Peterborough based housing association, Cross Keys Homes (CKH) is proud to have retained its Green Award accreditation from Investors in the Environment (iiE) for the seventh consecutive year. 

As the region’s largest provider of social and affordable housing and care, CKH recognises its responsibility to the environment and the people in its communities and has set testing targets in order to reduce its carbon footprint and protect the planet for future generations. Thus, CKH has been accredited to iiE since 2011, achieving its highest level Green Award accreditation for the first time in 2014.

CKH has adopted the ‘One Planet Framework’ for its environmental strategy, which allows it to reduce its external impact and ensure the continual improvement of its performance.

Among CKH’s environmental achievements, it has completed the largest social housing PV panel installation project in the country – installing panels on over 5,400 homes. It has supported the creation of the Westwood Community Garden as part of its role as locally trusted organisation for the WestRaven Big Local community regeneration scheme, and its Estate Ranger team are keen recyclers using previously dumped materials to provide community garden areas in its neighbourhoods.

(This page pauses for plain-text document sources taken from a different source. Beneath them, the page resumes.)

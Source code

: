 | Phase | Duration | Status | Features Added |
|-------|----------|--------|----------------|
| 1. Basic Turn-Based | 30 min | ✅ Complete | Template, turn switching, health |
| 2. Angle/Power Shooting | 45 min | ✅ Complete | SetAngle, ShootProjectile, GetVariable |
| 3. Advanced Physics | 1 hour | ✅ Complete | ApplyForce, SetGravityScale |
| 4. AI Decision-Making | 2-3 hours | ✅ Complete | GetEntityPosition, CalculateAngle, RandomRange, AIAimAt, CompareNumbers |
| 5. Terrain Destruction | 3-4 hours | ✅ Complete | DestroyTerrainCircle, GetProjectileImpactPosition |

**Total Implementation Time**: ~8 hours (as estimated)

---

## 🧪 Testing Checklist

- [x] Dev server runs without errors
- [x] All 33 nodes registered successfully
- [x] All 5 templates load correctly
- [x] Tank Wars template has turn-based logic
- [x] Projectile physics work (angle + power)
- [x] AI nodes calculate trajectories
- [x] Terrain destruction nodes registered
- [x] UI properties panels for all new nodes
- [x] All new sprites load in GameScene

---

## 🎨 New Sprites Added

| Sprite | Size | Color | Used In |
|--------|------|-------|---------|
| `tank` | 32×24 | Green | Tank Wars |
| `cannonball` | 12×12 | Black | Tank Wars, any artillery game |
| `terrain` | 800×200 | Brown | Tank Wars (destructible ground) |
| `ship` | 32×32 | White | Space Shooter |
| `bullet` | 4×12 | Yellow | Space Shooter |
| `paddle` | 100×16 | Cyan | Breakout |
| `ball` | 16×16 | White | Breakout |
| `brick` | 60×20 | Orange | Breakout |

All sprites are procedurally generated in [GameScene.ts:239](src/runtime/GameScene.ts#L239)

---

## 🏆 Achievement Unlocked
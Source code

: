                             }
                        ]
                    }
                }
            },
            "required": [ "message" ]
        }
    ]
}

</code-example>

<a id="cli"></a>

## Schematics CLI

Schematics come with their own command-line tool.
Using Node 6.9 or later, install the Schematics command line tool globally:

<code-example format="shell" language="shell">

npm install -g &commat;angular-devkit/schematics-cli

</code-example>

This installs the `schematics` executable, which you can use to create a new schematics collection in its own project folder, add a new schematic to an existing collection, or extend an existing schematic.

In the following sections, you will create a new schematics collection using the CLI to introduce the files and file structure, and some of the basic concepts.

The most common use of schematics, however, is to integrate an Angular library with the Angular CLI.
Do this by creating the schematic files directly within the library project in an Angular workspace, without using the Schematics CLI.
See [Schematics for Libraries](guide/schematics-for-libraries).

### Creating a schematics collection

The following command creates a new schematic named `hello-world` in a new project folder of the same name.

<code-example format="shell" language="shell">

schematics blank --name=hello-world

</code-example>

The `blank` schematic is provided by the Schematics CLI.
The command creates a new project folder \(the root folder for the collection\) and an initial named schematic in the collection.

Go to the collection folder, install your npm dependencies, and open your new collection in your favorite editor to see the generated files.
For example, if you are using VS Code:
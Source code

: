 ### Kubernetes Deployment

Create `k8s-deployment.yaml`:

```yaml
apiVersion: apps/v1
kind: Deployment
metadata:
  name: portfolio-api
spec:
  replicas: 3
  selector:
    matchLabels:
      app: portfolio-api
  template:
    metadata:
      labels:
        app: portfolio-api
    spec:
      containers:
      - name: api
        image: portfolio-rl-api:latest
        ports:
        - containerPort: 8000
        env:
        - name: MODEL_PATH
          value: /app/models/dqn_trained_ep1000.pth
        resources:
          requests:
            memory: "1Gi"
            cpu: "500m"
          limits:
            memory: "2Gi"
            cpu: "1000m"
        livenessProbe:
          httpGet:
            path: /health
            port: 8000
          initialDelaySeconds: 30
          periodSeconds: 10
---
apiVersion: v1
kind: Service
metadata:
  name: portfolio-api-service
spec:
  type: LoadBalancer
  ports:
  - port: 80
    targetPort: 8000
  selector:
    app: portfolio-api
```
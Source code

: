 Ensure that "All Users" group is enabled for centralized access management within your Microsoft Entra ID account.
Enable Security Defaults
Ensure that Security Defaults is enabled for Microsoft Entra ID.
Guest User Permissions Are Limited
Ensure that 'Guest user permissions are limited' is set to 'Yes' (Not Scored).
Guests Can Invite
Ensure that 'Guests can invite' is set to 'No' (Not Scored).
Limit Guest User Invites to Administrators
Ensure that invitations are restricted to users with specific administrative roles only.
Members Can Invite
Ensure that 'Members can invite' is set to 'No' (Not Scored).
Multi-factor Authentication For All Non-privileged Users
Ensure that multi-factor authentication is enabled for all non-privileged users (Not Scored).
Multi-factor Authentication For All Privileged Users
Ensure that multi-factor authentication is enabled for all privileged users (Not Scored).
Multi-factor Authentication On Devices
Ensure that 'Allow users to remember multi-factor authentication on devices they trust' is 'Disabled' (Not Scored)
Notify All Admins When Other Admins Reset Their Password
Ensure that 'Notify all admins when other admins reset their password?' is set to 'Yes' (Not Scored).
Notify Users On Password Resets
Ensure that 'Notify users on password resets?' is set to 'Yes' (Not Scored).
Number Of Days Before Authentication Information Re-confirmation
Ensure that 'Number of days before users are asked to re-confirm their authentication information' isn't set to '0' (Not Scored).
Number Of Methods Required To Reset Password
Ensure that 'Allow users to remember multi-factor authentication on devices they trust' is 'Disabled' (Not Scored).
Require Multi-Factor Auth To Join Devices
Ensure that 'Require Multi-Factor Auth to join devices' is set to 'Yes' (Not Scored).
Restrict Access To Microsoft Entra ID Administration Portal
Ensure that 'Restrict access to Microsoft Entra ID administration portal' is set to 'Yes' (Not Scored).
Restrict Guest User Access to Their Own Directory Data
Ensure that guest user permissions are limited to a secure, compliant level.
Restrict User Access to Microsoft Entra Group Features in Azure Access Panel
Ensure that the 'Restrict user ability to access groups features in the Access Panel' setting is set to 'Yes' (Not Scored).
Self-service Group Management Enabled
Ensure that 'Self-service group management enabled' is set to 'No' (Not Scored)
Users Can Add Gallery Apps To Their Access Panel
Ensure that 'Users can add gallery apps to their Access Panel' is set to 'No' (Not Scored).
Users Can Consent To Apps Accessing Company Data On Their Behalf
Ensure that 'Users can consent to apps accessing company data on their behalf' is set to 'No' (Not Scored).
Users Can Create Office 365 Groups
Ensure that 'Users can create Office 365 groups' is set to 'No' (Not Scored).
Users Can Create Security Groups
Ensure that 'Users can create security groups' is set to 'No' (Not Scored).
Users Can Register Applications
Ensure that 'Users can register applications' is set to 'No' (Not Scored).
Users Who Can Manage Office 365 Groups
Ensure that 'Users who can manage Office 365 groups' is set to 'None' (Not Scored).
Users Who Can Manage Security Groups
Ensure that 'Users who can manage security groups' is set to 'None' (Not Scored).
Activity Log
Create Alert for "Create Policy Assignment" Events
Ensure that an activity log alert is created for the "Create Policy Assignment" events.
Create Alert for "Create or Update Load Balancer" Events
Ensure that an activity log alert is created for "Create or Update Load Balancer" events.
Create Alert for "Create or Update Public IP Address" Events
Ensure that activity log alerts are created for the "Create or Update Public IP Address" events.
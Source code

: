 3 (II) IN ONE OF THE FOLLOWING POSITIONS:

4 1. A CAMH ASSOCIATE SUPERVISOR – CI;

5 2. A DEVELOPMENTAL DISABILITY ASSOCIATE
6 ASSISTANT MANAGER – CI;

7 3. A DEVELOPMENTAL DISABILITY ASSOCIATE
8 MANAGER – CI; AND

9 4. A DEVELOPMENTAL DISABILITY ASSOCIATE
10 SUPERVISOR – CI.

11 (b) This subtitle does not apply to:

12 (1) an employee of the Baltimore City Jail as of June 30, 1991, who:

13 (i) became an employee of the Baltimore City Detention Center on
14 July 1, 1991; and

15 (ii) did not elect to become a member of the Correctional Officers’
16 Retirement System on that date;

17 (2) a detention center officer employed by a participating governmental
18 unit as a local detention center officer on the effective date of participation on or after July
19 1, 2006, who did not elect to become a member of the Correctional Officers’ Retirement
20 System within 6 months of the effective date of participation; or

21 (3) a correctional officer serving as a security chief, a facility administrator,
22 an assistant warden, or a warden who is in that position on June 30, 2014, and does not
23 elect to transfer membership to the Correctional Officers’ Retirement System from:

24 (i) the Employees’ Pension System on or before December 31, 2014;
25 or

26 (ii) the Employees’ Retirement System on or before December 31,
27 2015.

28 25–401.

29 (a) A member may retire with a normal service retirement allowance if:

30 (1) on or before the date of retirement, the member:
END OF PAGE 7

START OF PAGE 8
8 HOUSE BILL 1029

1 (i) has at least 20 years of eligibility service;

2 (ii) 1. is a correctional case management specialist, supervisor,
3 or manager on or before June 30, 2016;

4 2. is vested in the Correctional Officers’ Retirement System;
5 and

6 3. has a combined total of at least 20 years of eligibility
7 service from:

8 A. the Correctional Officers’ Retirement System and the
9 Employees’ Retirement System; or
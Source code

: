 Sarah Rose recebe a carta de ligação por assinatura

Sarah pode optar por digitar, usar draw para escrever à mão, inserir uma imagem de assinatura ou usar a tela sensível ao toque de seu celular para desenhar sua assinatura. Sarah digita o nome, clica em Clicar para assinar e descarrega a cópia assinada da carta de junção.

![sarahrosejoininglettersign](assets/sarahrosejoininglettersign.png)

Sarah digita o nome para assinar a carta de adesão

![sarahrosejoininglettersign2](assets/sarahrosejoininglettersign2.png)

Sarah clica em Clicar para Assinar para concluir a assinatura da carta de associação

Plus, since 2008 CKH has reduced the carbon footprint of its head office by around 50%, with a combination of building improvements, employee engagement in energy saving campaigns and the installation of solar panels.

CKH’s Chief Executive Claire Higgins said: “Our position, as a commercial organisation, with a social heart, gives us both a responsibility, but also a great opportunity, to make a huge difference to the environments in which we work. The whole CKH is team is as passionate as I am that we leave this world a better place for future generations, and I am determined that CKH will blaze a trial as a truly green company. From building bug hotels with fly-tipped rubbish to equipping tenants with solar panels to generate green, free, electricity, we will continue to seek our new ways to make our communities vibrant, supportive, green places for all to live in.”